[Start of section]
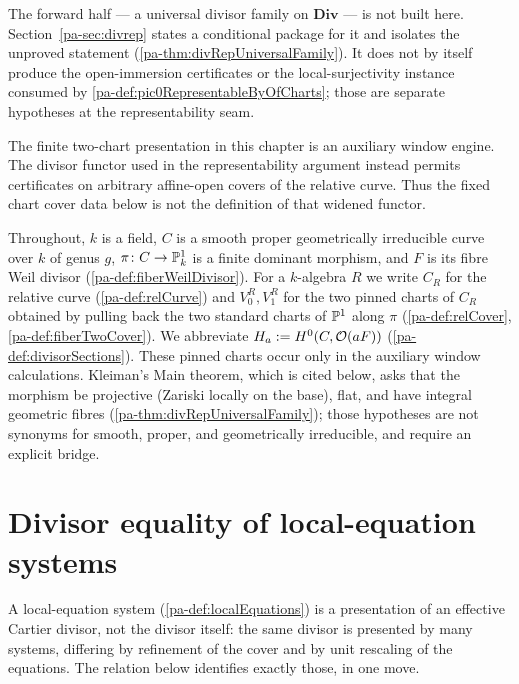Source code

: The forward half --- a universal divisor family on \(\mathbf{Div}\) --- is not built here.
Section~\ref{pa-sec:divrep} states a conditional package for it and isolates the unproved
statement (\ref{pa-thm:divRepUniversalFamily}).  It does not by itself produce the
open-immersion certificates or the local-surjectivity instance consumed by
\ref{pa-def:pic0RepresentableByOfCharts}; those are separate hypotheses at the representability
seam.

The finite two-chart presentation in this chapter is an auxiliary window engine.  The divisor
functor used in the representability argument instead permits certificates on arbitrary
affine-open covers of the relative curve.  Thus the fixed chart cover data below is not the
definition of that widened functor.

Throughout, \(k\) is a field, \(C\) is a smooth proper geometrically irreducible curve over
\(k\) of genus \(g\), \(\pi \colon C \to \PP^1_k\) is a finite dominant morphism, and
\(F\) is its fibre Weil divisor (\ref{pa-def:fiberWeilDivisor}). For a \(k\)-algebra \(R\) we
write \(C_R\) for the relative curve (\ref{pa-def:relCurve}) and \(V_0^R, V_1^R\) for the two
pinned charts of \(C_R\) obtained by pulling back the two standard charts of \(\PP^1\)
along \(\pi\) (\ref{pa-def:relCover}, \ref{pa-def:fiberTwoCover}). We abbreviate
\(H_a := H^0(C, \OO(aF))\) (\ref{pa-def:divisorSections}).  These pinned charts occur only
in the auxiliary window calculations.  Kleiman's Main theorem, which is cited below, asks
that the morphism be projective (Zariski locally on the base), flat, and have integral
geometric fibres (\ref{pa-thm:divRepUniversalFamily}); those hypotheses are not synonyms for
smooth, proper, and geometrically irreducible, and require an explicit bridge.

\section{Divisor equality of local-equation systems}
\label{pa-sec:diveq}

A local-equation system (\ref{pa-def:localEquations}) is a presentation of an effective
Cartier divisor, not the divisor itself: the same divisor is presented by many systems,
differing by refinement of the cover and by unit rescaling of the equations. The relation
below identifies exactly those, in one move.

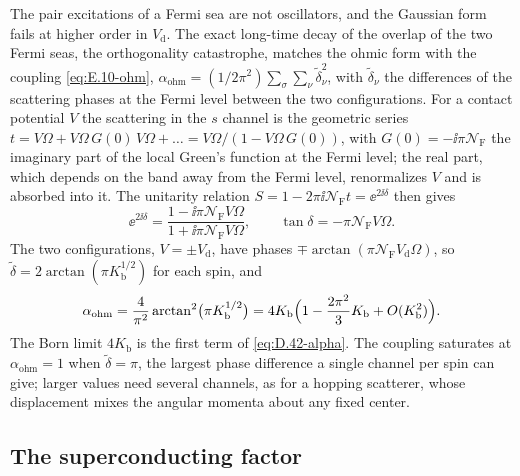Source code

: The pair excitations of a Fermi sea are not oscillators, and the Gaussian form fails at higher order in $V_{\mathrm{d}}$. The exact long-time decay of the overlap of the two Fermi seas, the orthogonality catastrophe, matches the ohmic form with the coupling \cref{eq:E.10-ohm}, $\alpha_{\mathrm{ohm}} = (1/2\pi^2)\sum_\sigma\sum_\nu\tilde\delta_\nu^2$, with $\tilde\delta_\nu$ the differences of the scattering phases at the Fermi level between the two configurations. For a contact potential $V$ the scattering in the $s$ channel is the geometric series $t = V\Omega + V\Omega\,G(0)\,V\Omega + \dots = V\Omega/(1 - V\Omega\,G(0))$, with $G(0) = -\ii\pi\mathcal{N}_{\mathrm{F}}$ the imaginary part of the local Green's function at the Fermi level; the real part, which depends on the band away from the Fermi level, renormalizes $V$ and is absorbed into it. The unitarity relation $S = 1 - 2\pi\ii\mathcal{N}_{\mathrm{F}}t = \ee^{2\ii\delta}$ then gives
\begin{equation*}
  \ee^{2\ii\delta} = \frac{1 - \ii\pi\mathcal{N}_{\mathrm{F}}V\Omega}{1 + \ii\pi\mathcal{N}_{\mathrm{F}}V\Omega} , \qquad \tan\delta = -\pi\mathcal{N}_{\mathrm{F}}V\Omega .
\end{equation*}
The two configurations, $V = \pm V_{\mathrm{d}}$, have phases $\mp\arctan(\pi\mathcal{N}_{\mathrm{F}}V_{\mathrm{d}}\Omega)$, so $\tilde\delta = 2\arctan(\pi K_{\mathrm{b}}^{1/2})$ for each spin, and
\begin{equation}
  \alpha_{\mathrm{ohm}} = \frac{4}{\pi^2}\arctan^2\bigl(\pi K_{\mathrm{b}}^{1/2}\bigr) = 4K_{\mathrm{b}}\Bigl(1 - \frac{2\pi^2}{3}K_{\mathrm{b}} + O(K_{\mathrm{b}}^2)\Bigr) .
  \label{eq:D.42-alpha}
\end{equation}
The Born limit $4K_{\mathrm{b}}$ is the first term of \cref{eq:D.42-alpha}. The coupling saturates at $\alpha_{\mathrm{ohm}} = 1$ when $\tilde\delta = \pi$, the largest phase difference a single channel per spin can give; larger values need several channels, as for a hopping scatterer, whose displacement mixes the angular momenta about any fixed center.

\subsection*{The superconducting factor}

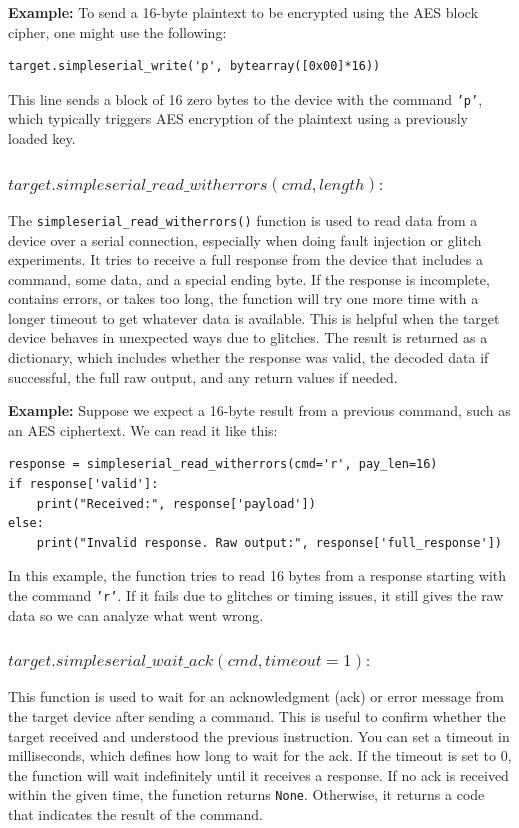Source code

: \vspace{0.3cm}
\noindent
\textbf{Example:} To send a 16-byte plaintext to be encrypted using the AES block cipher, one might use the following:

\begin{verbatim}
target.simpleserial_write('p', bytearray([0x00]*16))
\end{verbatim}

This line sends a block of 16 zero bytes to the device with the command \texttt{'p'}, which typically triggers AES encryption of the plaintext using a previously loaded key.

\subsubsection{$target.simpleserial\_read\_witherrors(cmd, length) :$}
The \texttt{simpleserial\_read\_witherrors()} function is used to read data from a device over a serial connection, especially when doing fault injection or glitch experiments. It tries to receive a full response from the device that includes a command, some data, and a special ending byte. If the response is incomplete, contains errors, or takes too long, the function will try one more time with a longer timeout to get whatever data is available. This is helpful when the target device behaves in unexpected ways due to glitches. The result is returned as a dictionary, which includes whether the response was valid, the decoded data if successful, the full raw output, and any return values if needed.

\vspace{0.3cm}
\noindent
\textbf{Example:} Suppose we expect a 16-byte result from a previous command, such as an AES ciphertext. We can read it like this:

\begin{verbatim}
response = simpleserial_read_witherrors(cmd='r', pay_len=16)
if response['valid']:
    print("Received:", response['payload'])
else:
    print("Invalid response. Raw output:", response['full_response'])
\end{verbatim}

In this example, the function tries to read 16 bytes from a response starting with the command \texttt{'r'}. If it fails due to glitches or timing issues, it still gives the raw data so we can analyze what went wrong.

\subsubsection{$target.simpleserial\_wait\_ack(cmd, timeout=1) :$}
This function is used to wait for an acknowledgment (ack) or error message from the target device after sending a command. This is useful to confirm whether the target received and understood the previous instruction. You can set a timeout in milliseconds, which defines how long to wait for the ack. If the timeout is set to 0, the function will wait indefinitely until it receives a response. If no ack is received within the given time, the function returns \texttt{None}. Otherwise, it returns a code that indicates the result of the command.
[End of section]
Only one number is expected: the count of lines in the entries holding the string "presentation".

# [Answer to this problem]
2